**Task**
Output all of the data exactly, keeping any images out of the copy.

Records from a data collection
════════

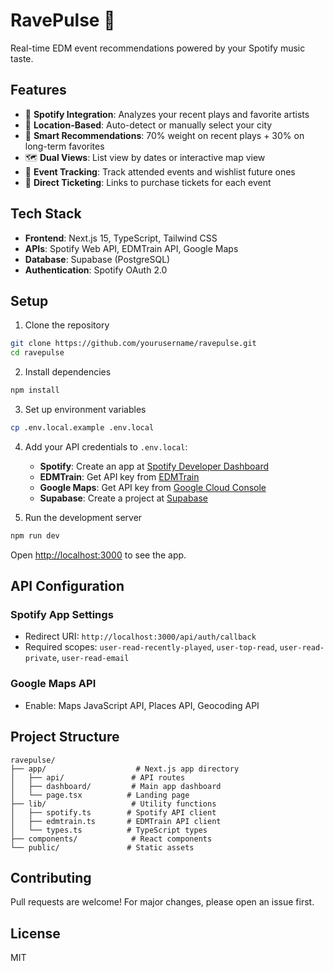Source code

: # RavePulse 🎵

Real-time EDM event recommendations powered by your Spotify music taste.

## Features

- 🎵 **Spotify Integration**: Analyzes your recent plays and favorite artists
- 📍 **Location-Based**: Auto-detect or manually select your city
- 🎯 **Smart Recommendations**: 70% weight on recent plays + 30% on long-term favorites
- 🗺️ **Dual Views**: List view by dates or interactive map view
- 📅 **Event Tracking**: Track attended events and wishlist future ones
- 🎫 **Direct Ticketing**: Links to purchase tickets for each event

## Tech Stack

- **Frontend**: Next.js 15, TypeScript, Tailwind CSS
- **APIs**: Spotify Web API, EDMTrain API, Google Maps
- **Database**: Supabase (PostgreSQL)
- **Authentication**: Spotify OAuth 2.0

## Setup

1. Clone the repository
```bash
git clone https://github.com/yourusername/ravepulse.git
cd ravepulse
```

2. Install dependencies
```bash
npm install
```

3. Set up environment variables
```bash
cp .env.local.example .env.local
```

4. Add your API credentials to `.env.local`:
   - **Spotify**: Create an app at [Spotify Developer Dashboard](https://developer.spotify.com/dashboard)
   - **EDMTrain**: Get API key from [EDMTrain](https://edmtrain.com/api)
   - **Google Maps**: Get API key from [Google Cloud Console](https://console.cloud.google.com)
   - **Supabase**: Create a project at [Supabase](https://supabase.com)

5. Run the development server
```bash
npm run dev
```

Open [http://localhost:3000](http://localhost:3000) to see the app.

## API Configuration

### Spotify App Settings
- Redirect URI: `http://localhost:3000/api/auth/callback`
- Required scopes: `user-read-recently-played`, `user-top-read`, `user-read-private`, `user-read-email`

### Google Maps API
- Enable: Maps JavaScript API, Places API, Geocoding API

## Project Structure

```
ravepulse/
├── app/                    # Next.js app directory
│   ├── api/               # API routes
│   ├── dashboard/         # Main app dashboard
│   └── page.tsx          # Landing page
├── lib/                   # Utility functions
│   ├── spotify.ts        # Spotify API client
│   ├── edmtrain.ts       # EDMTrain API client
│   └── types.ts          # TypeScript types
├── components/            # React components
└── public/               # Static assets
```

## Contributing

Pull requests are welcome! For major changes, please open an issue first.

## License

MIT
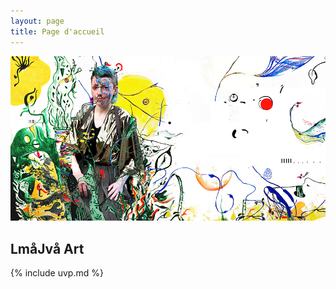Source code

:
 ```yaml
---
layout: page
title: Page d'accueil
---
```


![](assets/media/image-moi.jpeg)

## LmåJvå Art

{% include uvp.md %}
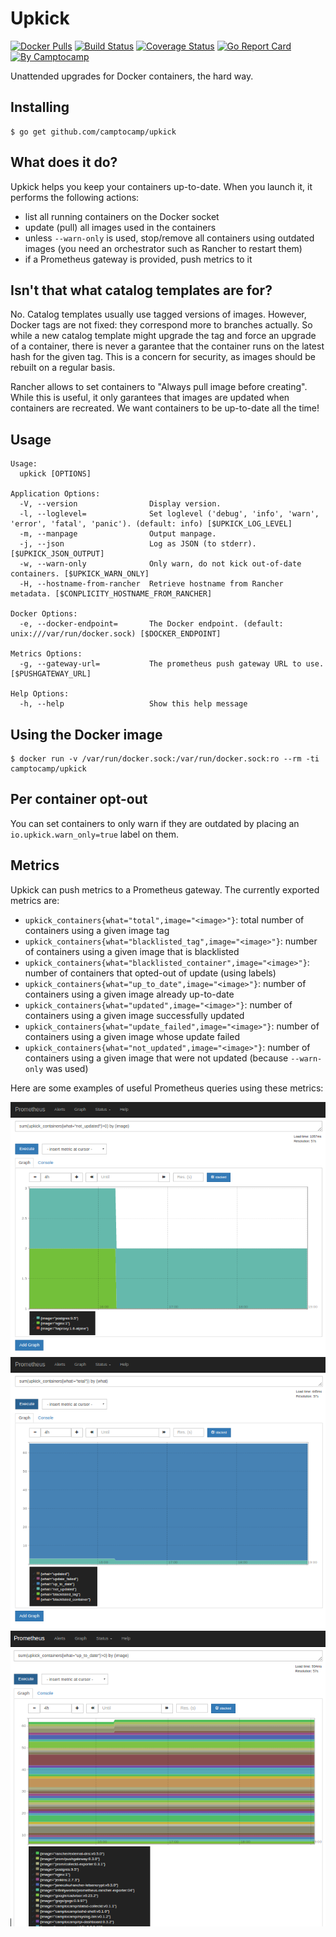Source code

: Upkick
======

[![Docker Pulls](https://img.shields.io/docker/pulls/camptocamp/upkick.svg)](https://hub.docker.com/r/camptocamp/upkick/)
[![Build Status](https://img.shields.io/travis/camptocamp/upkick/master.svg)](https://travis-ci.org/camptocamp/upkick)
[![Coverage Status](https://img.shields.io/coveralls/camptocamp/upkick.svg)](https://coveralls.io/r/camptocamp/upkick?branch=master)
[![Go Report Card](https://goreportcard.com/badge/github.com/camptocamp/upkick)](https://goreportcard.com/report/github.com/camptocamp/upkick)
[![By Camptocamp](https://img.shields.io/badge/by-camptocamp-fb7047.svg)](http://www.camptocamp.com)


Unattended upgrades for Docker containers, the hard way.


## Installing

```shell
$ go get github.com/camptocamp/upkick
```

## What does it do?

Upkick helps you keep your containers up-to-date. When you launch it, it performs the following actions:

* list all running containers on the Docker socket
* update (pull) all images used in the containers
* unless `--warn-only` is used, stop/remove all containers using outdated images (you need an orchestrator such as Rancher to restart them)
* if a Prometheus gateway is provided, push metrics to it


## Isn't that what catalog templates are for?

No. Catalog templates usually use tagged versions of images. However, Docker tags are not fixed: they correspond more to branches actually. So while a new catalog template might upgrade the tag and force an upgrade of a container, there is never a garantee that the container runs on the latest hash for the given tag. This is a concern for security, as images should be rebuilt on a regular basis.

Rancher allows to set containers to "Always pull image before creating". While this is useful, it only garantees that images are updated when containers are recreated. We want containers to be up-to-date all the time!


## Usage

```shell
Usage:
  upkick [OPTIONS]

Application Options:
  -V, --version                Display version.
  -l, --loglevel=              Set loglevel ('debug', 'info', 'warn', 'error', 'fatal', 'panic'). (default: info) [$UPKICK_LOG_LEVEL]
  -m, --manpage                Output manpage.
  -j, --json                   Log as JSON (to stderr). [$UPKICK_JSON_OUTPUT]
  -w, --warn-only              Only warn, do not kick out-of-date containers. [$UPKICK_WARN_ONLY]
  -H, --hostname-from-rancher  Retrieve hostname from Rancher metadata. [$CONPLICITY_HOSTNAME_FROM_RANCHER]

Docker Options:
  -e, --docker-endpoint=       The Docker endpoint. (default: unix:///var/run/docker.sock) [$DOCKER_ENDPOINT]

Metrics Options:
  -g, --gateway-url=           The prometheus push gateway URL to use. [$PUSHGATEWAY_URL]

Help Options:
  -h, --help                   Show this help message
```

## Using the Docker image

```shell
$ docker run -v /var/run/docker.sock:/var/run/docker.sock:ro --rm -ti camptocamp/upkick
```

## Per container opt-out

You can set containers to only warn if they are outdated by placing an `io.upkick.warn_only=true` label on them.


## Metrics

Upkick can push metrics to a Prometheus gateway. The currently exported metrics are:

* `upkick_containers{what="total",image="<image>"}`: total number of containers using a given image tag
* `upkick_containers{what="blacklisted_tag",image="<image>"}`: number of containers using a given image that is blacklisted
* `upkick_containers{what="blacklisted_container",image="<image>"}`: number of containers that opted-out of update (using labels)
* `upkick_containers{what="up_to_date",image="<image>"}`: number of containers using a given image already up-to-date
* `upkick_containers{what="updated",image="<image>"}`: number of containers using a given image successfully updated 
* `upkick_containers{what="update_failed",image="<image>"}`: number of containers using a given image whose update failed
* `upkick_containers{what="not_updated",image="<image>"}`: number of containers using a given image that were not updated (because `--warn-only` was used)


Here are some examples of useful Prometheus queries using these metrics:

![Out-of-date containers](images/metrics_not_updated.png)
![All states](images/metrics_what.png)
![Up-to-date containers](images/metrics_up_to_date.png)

════════

**Output**
Source code

: # RavePulse 🎵

Real-time EDM event recommendations powered by your Spotify music taste.

## Features

- 🎵 **Spotify Integration**: Analyzes your recent plays and favorite artists
- 📍 **Location-Based**: Auto-detect or manually select your city
- 🎯 **Smart Recommendations**: 70% weight on recent plays + 30% on long-term favorites
- 🗺️ **Dual Views**: List view by dates or interactive map view
- 📅 **Event Tracking**: Track attended events and wishlist future ones
- 🎫 **Direct Ticketing**: Links to purchase tickets for each event

## Tech Stack

- **Frontend**: Next.js 15, TypeScript, Tailwind CSS
- **APIs**: Spotify Web API, EDMTrain API, Google Maps
- **Database**: Supabase (PostgreSQL)
- **Authentication**: Spotify OAuth 2.0

## Setup

1. Clone the repository
```bash
git clone https://github.com/yourusername/ravepulse.git
cd ravepulse
```

2. Install dependencies
```bash
npm install
```

3. Set up environment variables
```bash
cp .env.local.example .env.local
```

4. Add your API credentials to `.env.local`:
   - **Spotify**: Create an app at [Spotify Developer Dashboard](https://developer.spotify.com/dashboard)
   - **EDMTrain**: Get API key from [EDMTrain](https://edmtrain.com/api)
   - **Google Maps**: Get API key from [Google Cloud Console](https://console.cloud.google.com)
   - **Supabase**: Create a project at [Supabase](https://supabase.com)

5. Run the development server
```bash
npm run dev
```

Open [http://localhost:3000](http://localhost:3000) to see the app.

## API Configuration

### Spotify App Settings
- Redirect URI: `http://localhost:3000/api/auth/callback`
- Required scopes: `user-read-recently-played`, `user-top-read`, `user-read-private`, `user-read-email`

### Google Maps API
- Enable: Maps JavaScript API, Places API, Geocoding API

## Project Structure

```
ravepulse/
├── app/                    # Next.js app directory
│   ├── api/               # API routes
│   ├── dashboard/         # Main app dashboard
│   └── page.tsx          # Landing page
├── lib/                   # Utility functions
│   ├── spotify.ts        # Spotify API client
│   ├── edmtrain.ts       # EDMTrain API client
│   └── types.ts          # TypeScript types
├── components/            # React components
└── public/               # Static assets
```

## Contributing

Pull requests are welcome! For major changes, please open an issue first.

## License

MIT
Source code

:
 ```yaml
---
layout: page
title: Page d'accueil
---
```


![](assets/media/image-moi.jpeg)

## LmåJvå Art

{% include uvp.md %}
Source code

: Upkick
======

[![Docker Pulls](https://img.shields.io/docker/pulls/camptocamp/upkick.svg)](https://hub.docker.com/r/camptocamp/upkick/)
[![Build Status](https://img.shields.io/travis/camptocamp/upkick/master.svg)](https://travis-ci.org/camptocamp/upkick)
[![Coverage Status](https://img.shields.io/coveralls/camptocamp/upkick.svg)](https://coveralls.io/r/camptocamp/upkick?branch=master)
[![Go Report Card](https://goreportcard.com/badge/github.com/camptocamp/upkick)](https://goreportcard.com/report/github.com/camptocamp/upkick)
[![By Camptocamp](https://img.shields.io/badge/by-camptocamp-fb7047.svg)](http://www.camptocamp.com)


Unattended upgrades for Docker containers, the hard way.


## Installing

```shell
$ go get github.com/camptocamp/upkick
```

## What does it do?

Upkick helps you keep your containers up-to-date. When you launch it, it performs the following actions:

* list all running containers on the Docker socket
* update (pull) all images used in the containers
* unless `--warn-only` is used, stop/remove all containers using outdated images (you need an orchestrator such as Rancher to restart them)
* if a Prometheus gateway is provided, push metrics to it


## Isn't that what catalog templates are for?

No. Catalog templates usually use tagged versions of images. However, Docker tags are not fixed: they correspond more to branches actually. So while a new catalog template might upgrade the tag and force an upgrade of a container, there is never a garantee that the container runs on the latest hash for the given tag. This is a concern for security, as images should be rebuilt on a regular basis.

Rancher allows to set containers to "Always pull image before creating". While this is useful, it only garantees that images are updated when containers are recreated. We want containers to be up-to-date all the time!


## Usage

```shell
Usage:
  upkick [OPTIONS]

Application Options:
  -V, --version                Display version.
  -l, --loglevel=              Set loglevel ('debug', 'info', 'warn', 'error', 'fatal', 'panic'). (default: info) [$UPKICK_LOG_LEVEL]
  -m, --manpage                Output manpage.
  -j, --json                   Log as JSON (to stderr). [$UPKICK_JSON_OUTPUT]
  -w, --warn-only              Only warn, do not kick out-of-date containers. [$UPKICK_WARN_ONLY]
  -H, --hostname-from-rancher  Retrieve hostname from Rancher metadata. [$CONPLICITY_HOSTNAME_FROM_RANCHER]

Docker Options:
  -e, --docker-endpoint=       The Docker endpoint. (default: unix:///var/run/docker.sock) [$DOCKER_ENDPOINT]

Metrics Options:
  -g, --gateway-url=           The prometheus push gateway URL to use. [$PUSHGATEWAY_URL]

Help Options:
  -h, --help                   Show this help message
```

## Using the Docker image

```shell
$ docker run -v /var/run/docker.sock:/var/run/docker.sock:ro --rm -ti camptocamp/upkick
```

## Per container opt-out

You can set containers to only warn if they are outdated by placing an `io.upkick.warn_only=true` label on them.


## Metrics

Upkick can push metrics to a Prometheus gateway. The currently exported metrics are:

* `upkick_containers{what="total",image="<image>"}`: total number of containers using a given image tag
* `upkick_containers{what="blacklisted_tag",image="<image>"}`: number of containers using a given image that is blacklisted
* `upkick_containers{what="blacklisted_container",image="<image>"}`: number of containers that opted-out of update (using labels)
* `upkick_containers{what="up_to_date",image="<image>"}`: number of containers using a given image already up-to-date
* `upkick_containers{what="updated",image="<image>"}`: number of containers using a given image successfully updated 
* `upkick_containers{what="update_failed",image="<image>"}`: number of containers using a given image whose update failed
* `upkick_containers{what="not_updated",image="<image>"}`: number of containers using a given image that were not updated (because `--warn-only` was used)


Here are some examples of useful Prometheus queries using these metrics:

![Out-of-date containers](images/metrics_not_updated.png)
![All states](images/metrics_what.png)
![Up-to-date containers](images/metrics_up_to_date.png)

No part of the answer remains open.